» Task item
The records below need to come back exactly as they are, pictures omitted.

» Excerpted data
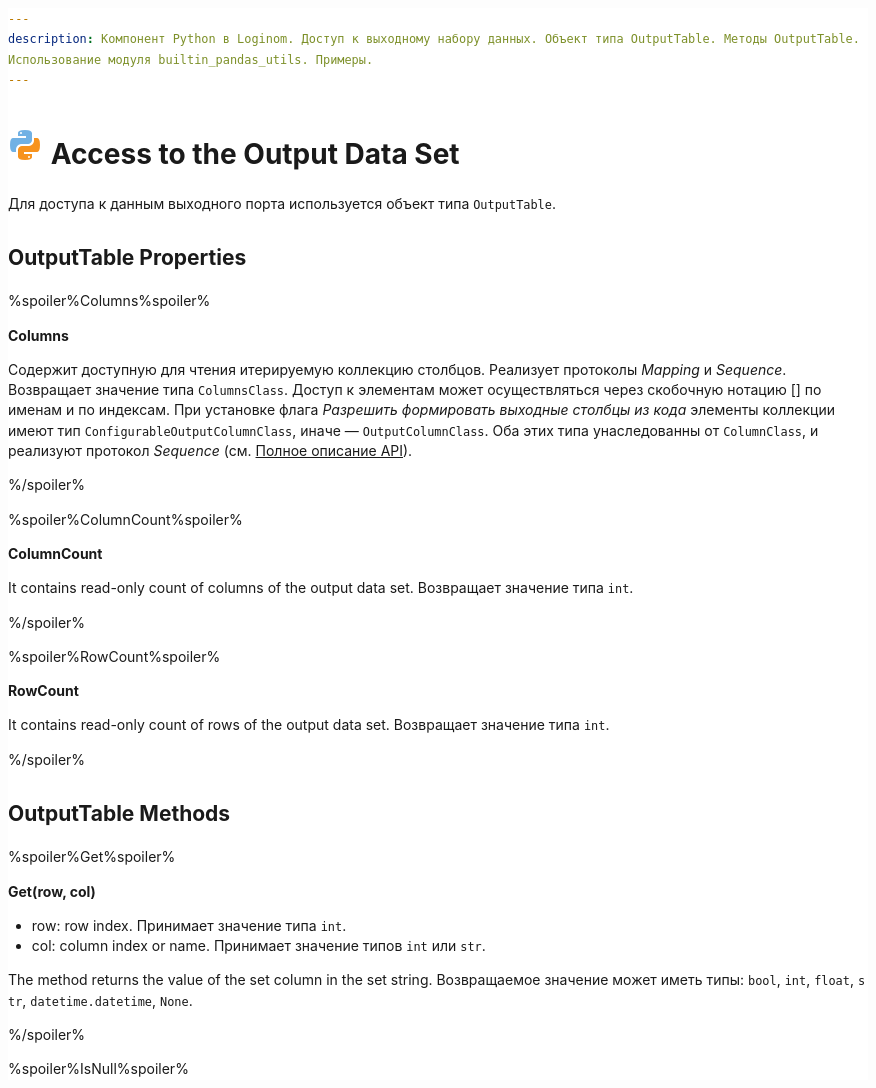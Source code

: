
 ```yaml
---
description: Компонент Python в Loginom. Доступ к выходному набору данных. Объект типа OutputTable. Методы OutputTable. Использование модуля builtin_pandas_utils. Примеры.
---
```

# ![](./../../../images/icons/components/python_default.svg) Access to the Output Data Set

Для доступа к данным выходного порта используется объект типа `OutputTable`.

## OutputTable Properties

%spoiler%Columns%spoiler%

**Columns**

Содержит доступную для чтения итерируемую коллекцию столбцов. Реализует протоколы *Mapping* и *Sequence*.  Возвращает значение типа `ColumnsClass`. Доступ к элементам может осуществляться через скобочную нотацию [] по именам и по индексам. При установке флага *Разрешить формировать выходные столбцы из кода* элементы коллекции имеют тип `ConfigurableOutputColumnClass`, иначе — `OutputColumnClass`. Оба этих типа унаследованны от `ColumnClass`, и реализуют протокол *Sequence* (см. [Полное описание API](./api-description.md)).

%/spoiler%

%spoiler%ColumnCount%spoiler%

**ColumnCount**

It contains read-only count of columns of the output data set.  Возвращает значение типа `int`.

%/spoiler%

%spoiler%RowCount%spoiler%

**RowCount**

It contains read-only count of rows of the output data set.  Возвращает значение типа `int`.

%/spoiler%

## OutputTable Methods

%spoiler%Get%spoiler%

**Get(row, col)**

- row: row index. Принимает значение типа `int`.
- col: column index or name. Принимает значение типов `int` или `str`.

The method returns the value of the set column in the set string. Возвращаемое значение может иметь типы: `bool`, `int`, `float`, `str`, `datetime.datetime`, `None`.

%/spoiler%

%spoiler%IsNull%spoiler%
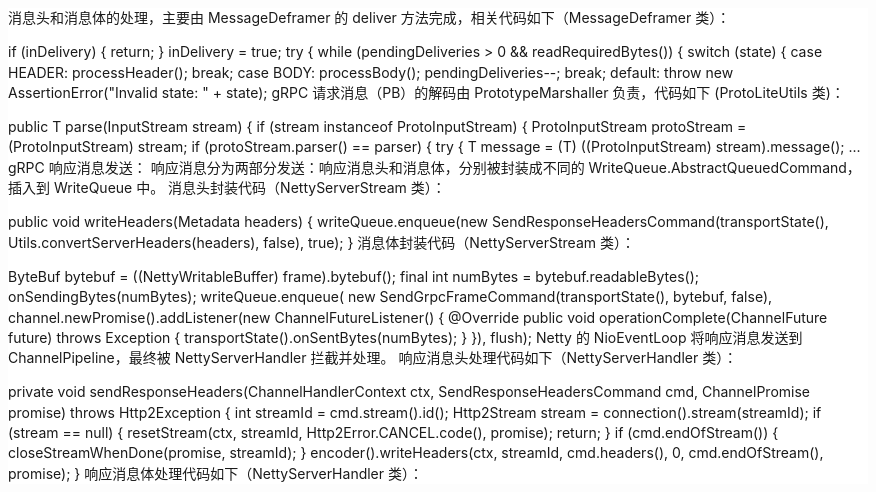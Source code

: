 消息头和消息体的处理，主要由 MessageDeframer 的 deliver 方法完成，相关代码如下（MessageDeframer 类）：

if (inDelivery) {
   return;
 }
 inDelivery = true;
 try {
        while (pendingDeliveries > 0 && readRequiredBytes()) {
     switch (state) {
       case HEADER:
         processHeader();
         break;
       case BODY:
         processBody();
         pendingDeliveries--;
         break;
 default:
         throw new AssertionError("Invalid state: " + state);
gRPC 请求消息（PB）的解码由 PrototypeMarshaller 负责，代码如下 (ProtoLiteUtils 类)：

public T parse(InputStream stream) {
     if (stream instanceof ProtoInputStream) {
       ProtoInputStream protoStream = (ProtoInputStream) stream;
       if (protoStream.parser() == parser) {
         try {
           T message = (T) ((ProtoInputStream) stream).message();
...
gRPC 响应消息发送： 响应消息分为两部分发送：响应消息头和消息体，分别被封装成不同的 WriteQueue.AbstractQueuedCommand，插入到 WriteQueue 中。 消息头封装代码（NettyServerStream 类）：

public void writeHeaders(Metadata headers) {
   writeQueue.enqueue(new SendResponseHeadersCommand(transportState(),
       Utils.convertServerHeaders(headers), false),
       true);
 }
消息体封装代码（NettyServerStream 类）：

ByteBuf bytebuf = ((NettyWritableBuffer) frame).bytebuf();
   final int numBytes = bytebuf.readableBytes();
   onSendingBytes(numBytes);
   writeQueue.enqueue(
       new SendGrpcFrameCommand(transportState(), bytebuf, false),
       channel.newPromise().addListener(new ChannelFutureListener() {
         @Override
         public void operationComplete(ChannelFuture future) throws Exception {
           transportState().onSentBytes(numBytes);
         }
       }), flush);
Netty 的 NioEventLoop 将响应消息发送到 ChannelPipeline，最终被 NettyServerHandler 拦截并处理。 响应消息头处理代码如下（NettyServerHandler 类）：

private void sendResponseHeaders(ChannelHandlerContext ctx, SendResponseHeadersCommand cmd,    ChannelPromise promise) throws Http2Exception {
 int streamId = cmd.stream().id();  Http2Stream stream = connection().stream(streamId);
 if (stream == null) {
   resetStream(ctx, streamId, Http2Error.CANCEL.code(), promise);
   return;
 }
 if (cmd.endOfStream()) {    closeStreamWhenDone(promise, streamId);
 }
 encoder().writeHeaders(ctx, streamId, cmd.headers(), 0, cmd.endOfStream(), promise); }
响应消息体处理代码如下（NettyServerHandler 类）：
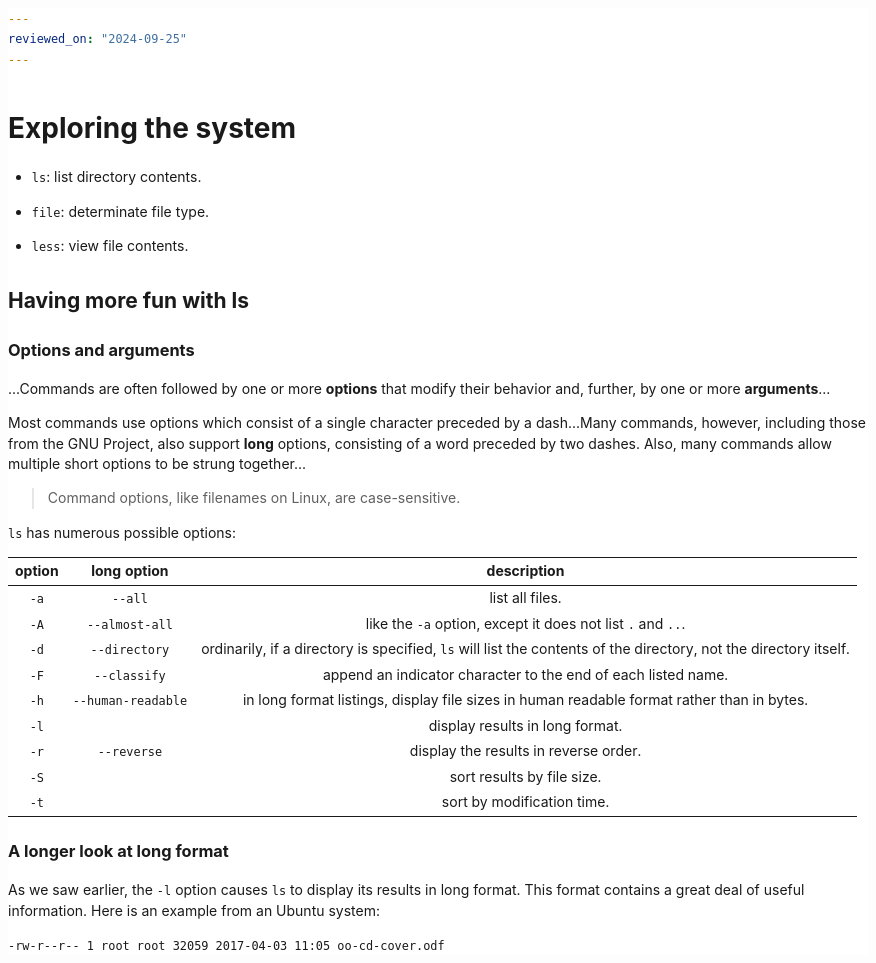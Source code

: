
 ```yaml
---
reviewed_on: "2024-09-25"
---
```


# Exploring the system

- `ls`: list directory contents.

- `file`: determinate file type.

- `less`: view file contents.

## Having more fun with ls

### Options and arguments

...Commands are often followed by one or more **options** that modify their behavior and, further, by one or more **arguments**...

Most commands use options which consist of a single character preceded by a dash...Many commands, however, including those from the GNU Project, also support **long** options, consisting of a word preceded by two dashes. Also, many commands allow multiple short options to be strung together...

> Command options, like filenames on Linux, are case-sensitive.

`ls` has numerous possible options:

| option |    long option     |                                                   description                                                    |
|:------:|:------------------:|:----------------------------------------------------------------------------------------------------------------:|
|  `-a`  |      `--all`       |                                                 list all files.                                                  |
|  `-A`  |   `--almost-all`   |                           like the `-a` option, except it does not list `.` and `..`.                            |
|  `-d`  |   `--directory`    | ordinarily, if a directory is specified, `ls` will list the contents of the directory, not the directory itself. |
|  `-F`  |    `--classify`    |                          append an indicator character to the end of each listed name.                           |
|  `-h`  | `--human-readable` |            in long format listings, display file sizes in human readable format rather than in bytes.            |
|  `-l`  |                    |                                         display results in long format.                                          |
|  `-r`  |    `--reverse`     |                                      display the results in reverse order.                                       |
|  `-S`  |                    |                                            sort results by file size.                                            |
|  `-t`  |                    |                                            sort by modification time.                                            |

### A longer look at long format

As we saw earlier, the `-l` option causes `ls` to display its results in long format. This format contains a great deal of useful information. Here is an example from an Ubuntu system:

```BASH
-rw-r--r-- 1 root root 32059 2017-04-03 11:05 oo-cd-cover.odf
```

» Written answer
Source code

:
 ```yaml
---
description: Компонент Python в Loginom. Доступ к выходному набору данных. Объект типа OutputTable. Методы OutputTable. Использование модуля builtin_pandas_utils. Примеры.
---
```

# ![](./../../../images/icons/components/python_default.svg) Access to the Output Data Set

Для доступа к данным выходного порта используется объект типа `OutputTable`.

## OutputTable Properties

%spoiler%Columns%spoiler%

**Columns**

Содержит доступную для чтения итерируемую коллекцию столбцов. Реализует протоколы *Mapping* и *Sequence*.  Возвращает значение типа `ColumnsClass`. Доступ к элементам может осуществляться через скобочную нотацию [] по именам и по индексам. При установке флага *Разрешить формировать выходные столбцы из кода* элементы коллекции имеют тип `ConfigurableOutputColumnClass`, иначе — `OutputColumnClass`. Оба этих типа унаследованны от `ColumnClass`, и реализуют протокол *Sequence* (см. [Полное описание API](./api-description.md)).

%/spoiler%

%spoiler%ColumnCount%spoiler%

**ColumnCount**

It contains read-only count of columns of the output data set.  Возвращает значение типа `int`.

%/spoiler%

%spoiler%RowCount%spoiler%

**RowCount**

It contains read-only count of rows of the output data set.  Возвращает значение типа `int`.

%/spoiler%

## OutputTable Methods

%spoiler%Get%spoiler%

**Get(row, col)**

- row: row index. Принимает значение типа `int`.
- col: column index or name. Принимает значение типов `int` или `str`.

The method returns the value of the set column in the set string. Возвращаемое значение может иметь типы: `bool`, `int`, `float`, `str`, `datetime.datetime`, `None`.

%/spoiler%

%spoiler%IsNull%spoiler%
Source code

: 消息头和消息体的处理，主要由 MessageDeframer 的 deliver 方法完成，相关代码如下（MessageDeframer 类）：

if (inDelivery) {
   return;
 }
 inDelivery = true;
 try {
        while (pendingDeliveries > 0 && readRequiredBytes()) {
     switch (state) {
       case HEADER:
         processHeader();
         break;
       case BODY:
         processBody();
         pendingDeliveries--;
         break;
 default:
         throw new AssertionError("Invalid state: " + state);
gRPC 请求消息（PB）的解码由 PrototypeMarshaller 负责，代码如下 (ProtoLiteUtils 类)：

public T parse(InputStream stream) {
     if (stream instanceof ProtoInputStream) {
       ProtoInputStream protoStream = (ProtoInputStream) stream;
       if (protoStream.parser() == parser) {
         try {
           T message = (T) ((ProtoInputStream) stream).message();
...
gRPC 响应消息发送： 响应消息分为两部分发送：响应消息头和消息体，分别被封装成不同的 WriteQueue.AbstractQueuedCommand，插入到 WriteQueue 中。 消息头封装代码（NettyServerStream 类）：

public void writeHeaders(Metadata headers) {
   writeQueue.enqueue(new SendResponseHeadersCommand(transportState(),
       Utils.convertServerHeaders(headers), false),
       true);
 }
消息体封装代码（NettyServerStream 类）：

ByteBuf bytebuf = ((NettyWritableBuffer) frame).bytebuf();
   final int numBytes = bytebuf.readableBytes();
   onSendingBytes(numBytes);
   writeQueue.enqueue(
       new SendGrpcFrameCommand(transportState(), bytebuf, false),
       channel.newPromise().addListener(new ChannelFutureListener() {
         @Override
         public void operationComplete(ChannelFuture future) throws Exception {
           transportState().onSentBytes(numBytes);
         }
       }), flush);
Netty 的 NioEventLoop 将响应消息发送到 ChannelPipeline，最终被 NettyServerHandler 拦截并处理。 响应消息头处理代码如下（NettyServerHandler 类）：

private void sendResponseHeaders(ChannelHandlerContext ctx, SendResponseHeadersCommand cmd,    ChannelPromise promise) throws Http2Exception {
 int streamId = cmd.stream().id();  Http2Stream stream = connection().stream(streamId);
 if (stream == null) {
   resetStream(ctx, streamId, Http2Error.CANCEL.code(), promise);
   return;
 }
 if (cmd.endOfStream()) {    closeStreamWhenDone(promise, streamId);
 }
 encoder().writeHeaders(ctx, streamId, cmd.headers(), 0, cmd.endOfStream(), promise); }
响应消息体处理代码如下（NettyServerHandler 类）：
Source code

:
 ```yaml
---
reviewed_on: "2024-09-25"
---
```


# Exploring the system

- `ls`: list directory contents.

- `file`: determinate file type.

- `less`: view file contents.

## Having more fun with ls

### Options and arguments

...Commands are often followed by one or more **options** that modify their behavior and, further, by one or more **arguments**...

Most commands use options which consist of a single character preceded by a dash...Many commands, however, including those from the GNU Project, also support **long** options, consisting of a word preceded by two dashes. Also, many commands allow multiple short options to be strung together...

> Command options, like filenames on Linux, are case-sensitive.

`ls` has numerous possible options:

| option |    long option     |                                                   description                                                    |
|:------:|:------------------:|:----------------------------------------------------------------------------------------------------------------:|
|  `-a`  |      `--all`       |                                                 list all files.                                                  |
|  `-A`  |   `--almost-all`   |                           like the `-a` option, except it does not list `.` and `..`.                            |
|  `-d`  |   `--directory`    | ordinarily, if a directory is specified, `ls` will list the contents of the directory, not the directory itself. |
|  `-F`  |    `--classify`    |                          append an indicator character to the end of each listed name.                           |
|  `-h`  | `--human-readable` |            in long format listings, display file sizes in human readable format rather than in bytes.            |
|  `-l`  |                    |                                         display results in long format.                                          |
|  `-r`  |    `--reverse`     |                                      display the results in reverse order.                                       |
|  `-S`  |                    |                                            sort results by file size.                                            |
|  `-t`  |                    |                                            sort by modification time.                                            |

### A longer look at long format

As we saw earlier, the `-l` option causes `ls` to display its results in long format. This format contains a great deal of useful information. Here is an example from an Ubuntu system:

```BASH
-rw-r--r-- 1 root root 32059 2017-04-03 11:05 oo-cd-cover.odf
```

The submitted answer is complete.